Argument Against the Resurrection of Jesus – Part 10
A key claim made by Christian apologists who defend the resurrection goes like this:
(JAW) Jesus of Nazareth was alive and walking around unassisted on the first Easter Sunday.
We are considering the implications of the following supposition:
4. (JAW) is false.
On this supposition, there are three logical possibilities:
A. Jesus was not alive on the first Easter Sunday.
B. Jesus was alive on the first Easter Sunday but did not walk at all that day.
C. Jesus was alive on the first Easter Sunday but was walking only with assistance from others.
In Part 8 of this series, I argued that (C) supports a skeptical view of the resurrection. In Part 9, I argued that (B) also supports a skeptical view of the resurrection.
Now lets consider supposition (A). The most obvious way that (A) would be true, would be for Jesus to have been dead on the first Easter Sunday. Since (JAW) implies that Jesus was alive for at least a portion of the first Easter Sunday, Jesus being dead for only a portion of Sunday would not contradict (JAW). In order for Jesus being dead to contradict (JAW), he must be dead for all of Easter Sunday. This obviously seriously damages the case for the resurrection, and provides significant support for a skeptical view of the resurrection.
One could make the alternative chronological proposal that the resurrection did not take place until Monday or Tuesday following the crucifixion on Friday. That way, Jesus would be dead all day on the first Easter, but he could still rise from the dead on a later day. This would allow for (A) to be correct and for it also to be the case that Jesus rose from the dead.
But as with previously discussed chronology changes, this move would undermine the historical reliabilty of the details of the Gospel accounts of the crucifixion, burial, and initial post-crucifixion appearances of Jesus. The disciples would not make such a mistake about the day of the week that Jesus rose from the dead, so either the Gospel accounts don’t have a basis in testimony of Jesus’s disciples, or else whatever transmission processes took place between their testimony and the composition of the Gospels significantly distorted the details of their testimony.
This alternative chronolgy thus requires one to give up on the historical reliability of the details of the Gospel accounts, and that would seriously damage the case for the resurrection and would provide support for a skeptical viewpoint, making skepticism about the resurrection more reasonable and more probable than belief in the resurrection.
One could also accept supposition (A) and yet avoid the implication that Jesus was dead on the first Easter by proposing a radical alternative chronology. If Jesus was not born until sometime after the first Easter Sunday (i.e. sometime after Passover in 30 CE), then Jesus would not have been dead on the first Easter Sunday, but he also would not have been alive, because he wasn’t yet born. Jesus could then grow up, have a ministry, be crucified, and rise from the dead, sometime around 60 CE.

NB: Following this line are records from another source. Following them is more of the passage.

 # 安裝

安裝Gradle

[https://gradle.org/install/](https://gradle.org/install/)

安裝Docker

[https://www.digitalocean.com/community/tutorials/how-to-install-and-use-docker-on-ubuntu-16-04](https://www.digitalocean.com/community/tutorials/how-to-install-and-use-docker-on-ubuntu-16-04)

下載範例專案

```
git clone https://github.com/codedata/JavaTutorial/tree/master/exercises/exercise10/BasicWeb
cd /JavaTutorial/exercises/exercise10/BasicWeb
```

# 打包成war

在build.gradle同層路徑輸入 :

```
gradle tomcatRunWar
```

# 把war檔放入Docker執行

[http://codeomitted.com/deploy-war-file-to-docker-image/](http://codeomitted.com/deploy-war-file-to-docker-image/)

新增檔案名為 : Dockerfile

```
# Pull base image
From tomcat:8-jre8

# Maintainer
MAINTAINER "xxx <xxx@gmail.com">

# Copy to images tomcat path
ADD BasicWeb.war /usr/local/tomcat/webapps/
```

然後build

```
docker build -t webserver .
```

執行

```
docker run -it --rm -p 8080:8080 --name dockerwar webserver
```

However, this radical alternative chronology has even greater skeptical implications than the more minor chronological changes previously considered. Changing the day of week or the particular week of the crucifixion would, as I have argued, require that one sacrifice the historical reliability of the details about those events in the Gospels. But making the radical chronological change of moving Jesus’ birth to after the first Easter Sunday (in about 30 CE), would require tossing out almost all of the historicity of the Gospel accounts. Pilate, for example, would not have been in power in Jerusalem in the year 60 CE. So, the Roman trial recorded in all four Gospels would be fundamentally a work of fiction. Such a radical alternative chronology would completely undermine the historical reliability of the Gospels, and remove all hope of constructing a good case for the resurrection of Jesus. So, this way of trying to escape the skeptical implications of (A) fails.
Thus, supposition (A) supports a skeptical view of the resurrection, and makes such a view more reasonable and more probable than the view that Jesus rose from the dead.
No matter how you slice the pie, if we suppose (4) to be true, then a skeptical view of the resurrection is more reasonable and more probable than the Christian view. But this should be no great surprise, because (JAW) is a key claim made by Christian apologists who defend the resurrection of Jesus. So, it is reasonable to expect that the supposition that this key claim is false would significantly damage the case for the resurrection and provide significant support for a skeptical view of the alleged resurrection of Jesus. I have merely shown, in some detail, that this reasonable expectation is in fact correct.
I can see the rock rolling and bouncing on its way down the hill now.